Danish zoologist (1816–1882)

Johannes Theodor Reinhardt (3 December 1816, in Copenhagen – 23 October 1882, in Frederiksberg) was a Danish zoologist and herpetologist. He was the son of Johan Reinhardt.

== Biography ==
He participated as botanist in the first Galathea Expedition (1845—1847). In 1848 he became a curator at the Kongelige Naturhistoriske Museum in Copenhagen (now University of Copenhagen Zoological Museum). He taught classes in zoology at the Danmarks Tekniske Universitet (1856–1878) and at the University of Copenhagen (1861–1878). In 1854 he received the title of professor.

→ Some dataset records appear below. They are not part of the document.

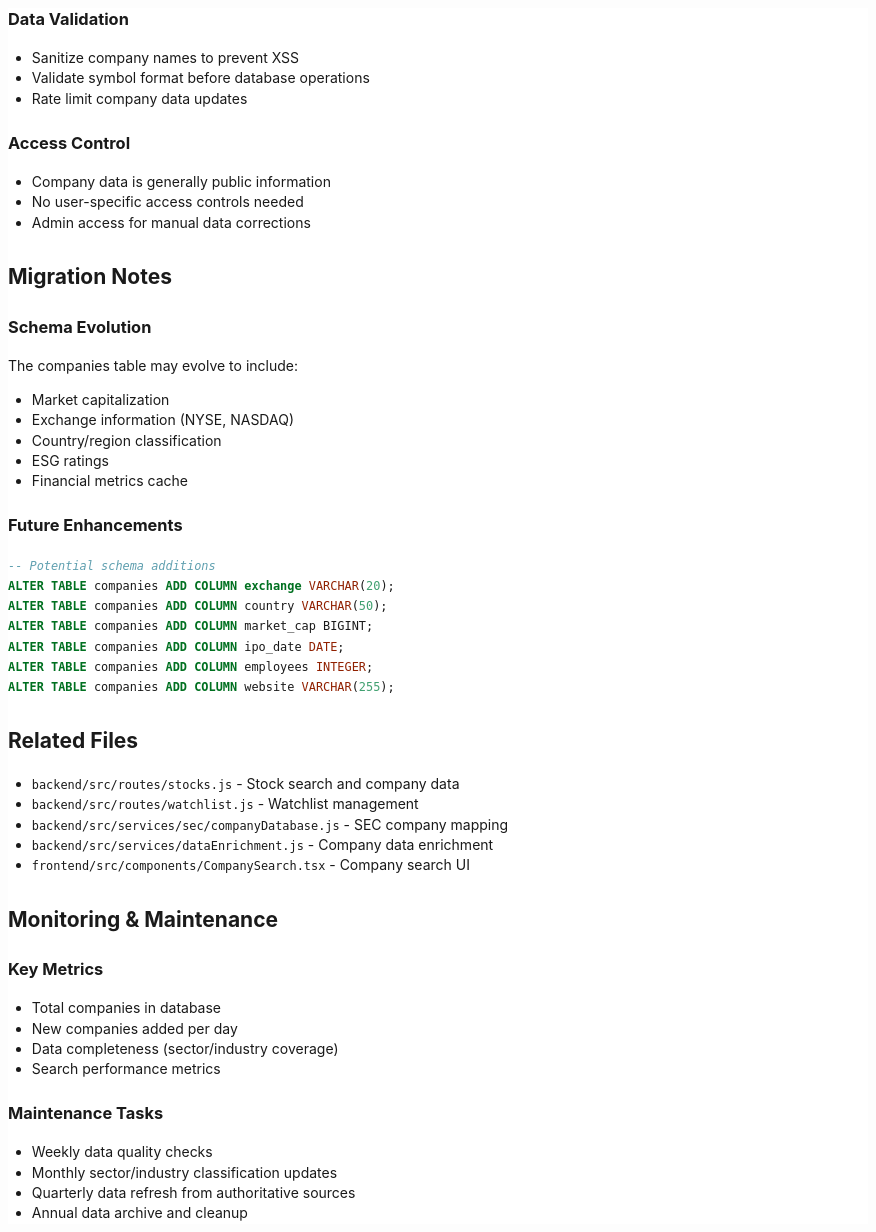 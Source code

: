 ### Data Validation
- Sanitize company names to prevent XSS
- Validate symbol format before database operations
- Rate limit company data updates

### Access Control
- Company data is generally public information
- No user-specific access controls needed
- Admin access for manual data corrections

## Migration Notes

### Schema Evolution
The companies table may evolve to include:
- Market capitalization
- Exchange information (NYSE, NASDAQ)
- Country/region classification
- ESG ratings
- Financial metrics cache

### Future Enhancements
```sql
-- Potential schema additions
ALTER TABLE companies ADD COLUMN exchange VARCHAR(20);
ALTER TABLE companies ADD COLUMN country VARCHAR(50);
ALTER TABLE companies ADD COLUMN market_cap BIGINT;
ALTER TABLE companies ADD COLUMN ipo_date DATE;
ALTER TABLE companies ADD COLUMN employees INTEGER;
ALTER TABLE companies ADD COLUMN website VARCHAR(255);
```

## Related Files

- `backend/src/routes/stocks.js` - Stock search and company data
- `backend/src/routes/watchlist.js` - Watchlist management
- `backend/src/services/sec/companyDatabase.js` - SEC company mapping
- `backend/src/services/dataEnrichment.js` - Company data enrichment
- `frontend/src/components/CompanySearch.tsx` - Company search UI

## Monitoring & Maintenance

### Key Metrics
- Total companies in database
- New companies added per day
- Data completeness (sector/industry coverage)
- Search performance metrics

### Maintenance Tasks
- Weekly data quality checks
- Monthly sector/industry classification updates
- Quarterly data refresh from authoritative sources
- Annual data archive and cleanup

During the 1840s and 1850s he periodically worked in Brazil as an assistant to palaeontologist Peter Wilhelm Lund (1801–1880). He was an early supporter of Charles Darwin’s theory of evolution, and from his research of extinct species, was critical of George Cuvier's concept of "anti-evolutionary catastrophism".

With Christian Frederik Lütken (1827–1901), he was co-author of Bidrag til Kundskab om Brasiliens Padder og Krybdyr (Contributions to the knowledge of Brazilian amphibians and reptiles).

He described 25 new species of reptiles, some with Lütken.

In 1848, Hermann Schlegel named the Calabar "python", Calabaria reinhardtii, in his honor. Reinhardt's caecilian, Mimosiphonops reinhardti, was named for him in 1992, more than 100 years after he had collected the holotype.